一个机器玩一次会生成3个不同的图标组合。如果该图标组合符合中奖规则,就会赢钱。和21点和大转盘比起来,八青哥的赔率比较低,所以更受庄主欢迎。
9 Programs
写play ( )
-- 1 随机产生三个图案
-- 2 计算奖金
- 随机产生三个图案的function
get_symbols <- function() {
wheel <- c("DD", "7", "BBB", "BB", "B", "C", "0")
sample(wheel, size = 3, replace = TRUE,
prob = c(0.03, 0.03, 0.06, 0.1, 0.25, 0.01, 0.52))
}
- Manitoba slot machines 回报机制
--赢钱条件
--1 三个相同的图案(除了0)
--2 任何带有B的组合
--3 至少一个以上的C
9.1 策略
尽可能把整个过程拆分,拆分到很简单的可以用R自带函数解决为止。
- 9.1.1 连续指令
play <- function() {
# step 1: generate symbols
symbols <- get_symbols()
# step 2: display the symbols
print(symbols)
# step 3: score the symbols
score(symbols)
}
取得图案👉展示图案👉给图案组合评分
-
9.1.2 平行指令
具体流程
举个例子的话就是score( )
,score()
要同时考虑三种情况,就是
1.三个一样的图案,2.带B的组合图案,3.除去1和2的其他情况。
然后Diamonds的情况最为复杂,可以暂时无视。
-
完整过程
完整过程
if ( # Case 1: all the same <1>) {
prize <- # look up the prize <3>
} else if ( # Case 2: all bars <2> ) {
prize <- # assign $5 <4>
} else {
# count cherries <5>
prize <- # calculate a prize <7>
}
# count diamonds <6>
# double the prize if necessary <8>
完整结构翻译成人话就是
1.test是不是三个图案都一样
2.test是不是所有的图案都含有B
3.考虑每个条件的奖励
4.给含B的5¥
5.计算C的数量
6.计算Diamonds的数量(DD)
7.根据C的数量计算奖励
8.计算Diamonds的奖金
这里出现了一段蜜汁代码
length(unique(symbols)==1)
分解一下这个组合代码
unique( )
回return在vector里出现的的独一无二的项目。
如果symble里包含了同样的东西,unique(symbols)
回变成一个长度为1的vector。
那不对啊,不应该变成
length(unique(symbols))== 1
吗
> symbols<-c("7",'8','7')
> unique(symbols)
[1] "7" "8"
或者可以自己写函数
same <- symbols[1] == symbols[2] && symbols[2] == symbols[3]
if (same) {
prize <- # look up the prize
} else if ( # Case 2: all bars ) {
prize <- # assign $5
} else {
# count cherries
prize <- # calculate a prize
}
# count diamonds
# double the prize if necessary
-
all( )
函数
check在vector里的每一个成分。

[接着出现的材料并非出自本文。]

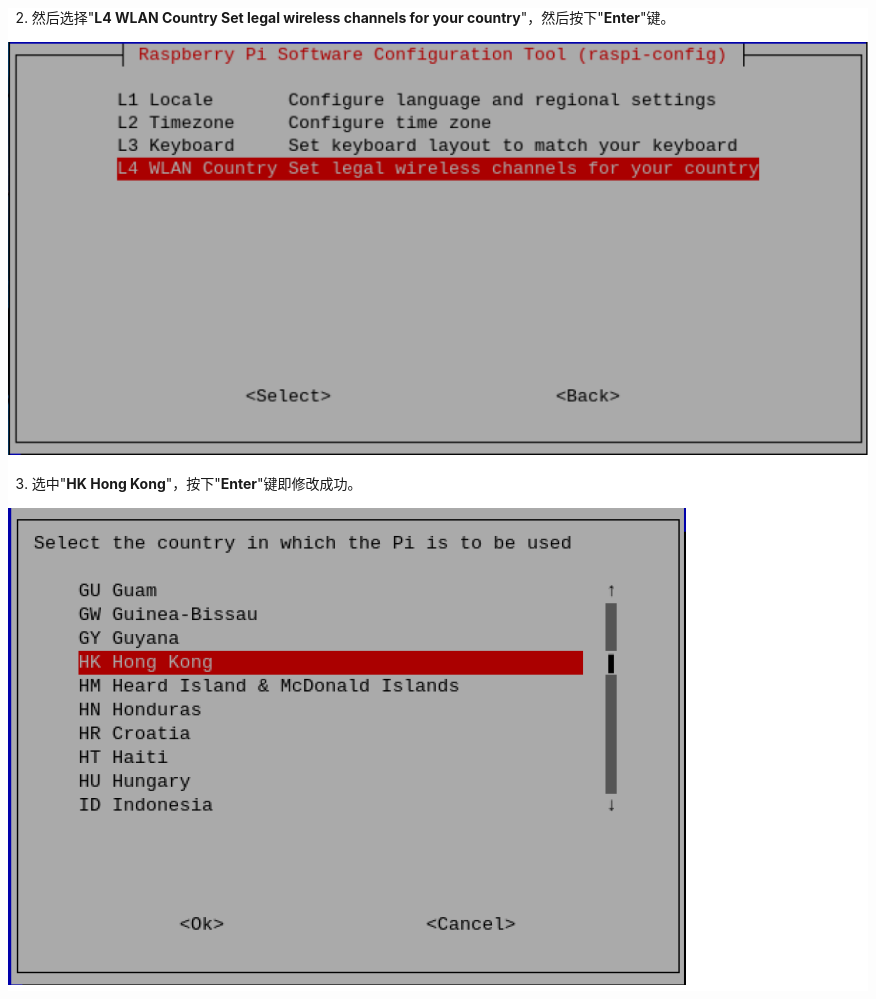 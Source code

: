 2)  然后选择"**L4 WLAN Country Set legal wireless channels for your country**"，然后按下"**Enter**"键。

<img src="../_static/media/chapter_5/section_7/image12.png"  />

3)  选中"**HK Hong Kong**"，按下"**Enter**"键即修改成功。

<img src="../_static/media/chapter_5/section_7/image13.png"  />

检查vector各成分是真还是假。
> symbols<-c('B',"B","BBB")
> all(symbols %in% c("B", "BB", "BBB"))
[1] TRUE
- 给各个条件制定奖金额
if (same) {
symbol <- symbols[1]
if (symbol == "DD") {
prize <- 800
} else if (symbol == "7") {
prize <- 80
} else if (symbol == "BBB") {
prize <- 40
} else if (symbol == "BB") {
prize <- 5
} else if (symbol == "B") {
prize <- 10
} else if (symbol == "C") {
prize <- 10
} else if (symbol == "0") {
prize <- 0
}
}
Lookup tables
> payouts <- c("DD" = 100, "7" = 80, "BBB" = 40, "BB" = 25,
+ "B" = 10, "C" = 10, "0" = 0)
> payouts
DD 7 BBB BB B C 0
100 80 40 25 10 10 0
> payouts["DD"]
DD
100
> payouts["B"]
B
10
unname(payouts["DD"])
100
在此,payout是一种类型的lookup table,(查找表格?)
0619 22:59
same <- symbols[1] == symbols[2] && symbols[2] == symbols[3]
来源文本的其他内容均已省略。